I had no signal moment. No alarum-bells. Just another day of grogginess and disconnect, and some innardal symptoms familiar but not felt recently. Something bout the cold made it feel like things had changed, or should change. There was also the money. I am broke, underwater, in credit card debt for the first time since 2000. I work full time at a job that does not pay a living wage. I’ve lost money here almost since day 1, in January, 2022. Today is January 9, 2025. I think my start date here was January 18 or 19, 2022. There is no annual rise in salary here, so the $50 increase in rent for an apartment that continues to deteriorate in value and accommodation is $50 I cannot spend on other things. 

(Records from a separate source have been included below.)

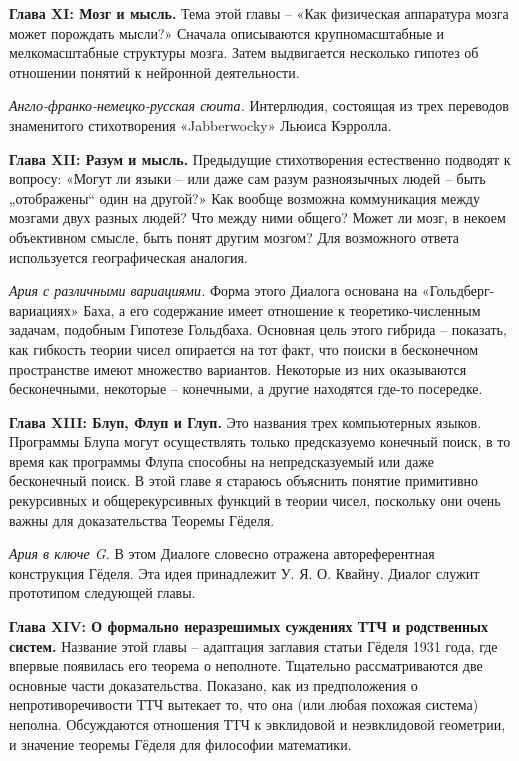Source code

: \documentclass[../main.tex]{subfiles}
\begin{document}
\textbf{Глава XI: Мозг и мысль.}
Тема этой главы \--- «Как физическая аппаратура мозга может порождать мысли?» Сначала описываются крупномасштабные и мелкомасштабные структуры мозга. Затем выдвигается несколько гипотез об отношении понятий к нейронной деятельности.

\emph{Англо-франко-немецко-русская сюита.}
Интерлюдия, состоящая из трех переводов знаменитого стихотворения «Jabberwocky» Льюиса Кэрролла.

\textbf{Глава XII: Разум и мысль.}
Предыдущие стихотворения естественно подводят к вопросу: «Могут ли языки \--- или даже сам разум разноязычных людей \--- быть „отображены`` один на другой?» Как вообще возможна коммуникация между мозгами двух разных людей? Что между ними общего? Может ли мозг, в некоем объективном смысле, быть понят другим мозгом? Для возможного ответа используется географическая аналогия.

\emph{Ария с различными вариациями.}
Форма этого Диалога основана на «Гольдберг-вариациях» Баха, а его содержание имеет отношение к теоретико-численным задачам, подобным Гипотезе Гольдбаха. Основная цель этого гибрида \--- показать, как гибкость теории чисел опирается на тот факт, что поиски в бесконечном пространстве имеют множество вариантов. Некоторые из них оказываются бесконечными, некоторые \--- конечными, а другие находятся где-то посередке.

\textbf{Глава XIII: Блуп, Флуп и Глуп.}
Это названия трех компьютерных языков. Программы Блупа могут осуществлять только предсказуемо конечный поиск, в то время как программы Флупа способны на непредсказуемый или даже бесконечный поиск. В этой главе я стараюсь объяснить понятие примитивно рекурсивных и общерекурсивных функций в теории чисел, поскольку они очень важны для доказательства Теоремы Гёделя.

\emph{Ария в ключе G.}
В этом Диалоге словесно отражена автореферентная конструкция Гёделя. Эта идея принадлежит У. Я. О. Квайну. Диалог служит прототипом следующей главы.

\textbf{Глава XIV: О формально неразрешимых суждениях ТТЧ и родственных систем.}
Название этой главы \--- адаптация заглавия статьи Гёделя 1931 года, где впервые появилась его теорема о неполноте. Тщательно рассматриваются две основные части доказательства. Показано, как из предположения о непротиворечивости ТТЧ вытекает то, что она (или любая похожая система) неполна. Обсуждаются отношения ТТЧ к эвклидовой и неэвклидовой геометрии, и значение теоремы Гёделя для философии математики.
\end{document}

I weigh in at exactly 181.0 pounds today, and for the last couple of weeks. 181 has been my magic number for many reasons and for all the decaudes I’ve lived in New York. But reaching that weight is a signal for me to turn back, slow the gut, become the lean, maybe not rail-thin but thin person I’d been since youth, when weight-gain seemed virtually impossible for me. Until 2022 I kep things under control by walking doubl-digit miles most days. Now I sit at a desk and eat cold cuts and carbs every day. My ass gets fat, as does my gut, I never could have imagined looking this way. It’s not really that bad but it’s not what I feel in my mind that I look like. 

In other developments I have slowly been setting up my new online platform. I’m looking to not run my own mail server in any way and it’s proving more annoying than I thought. But who needs the minutia? My new setup is uniquely janky, as I like it.

I feel fine. Days to come will decide for sure.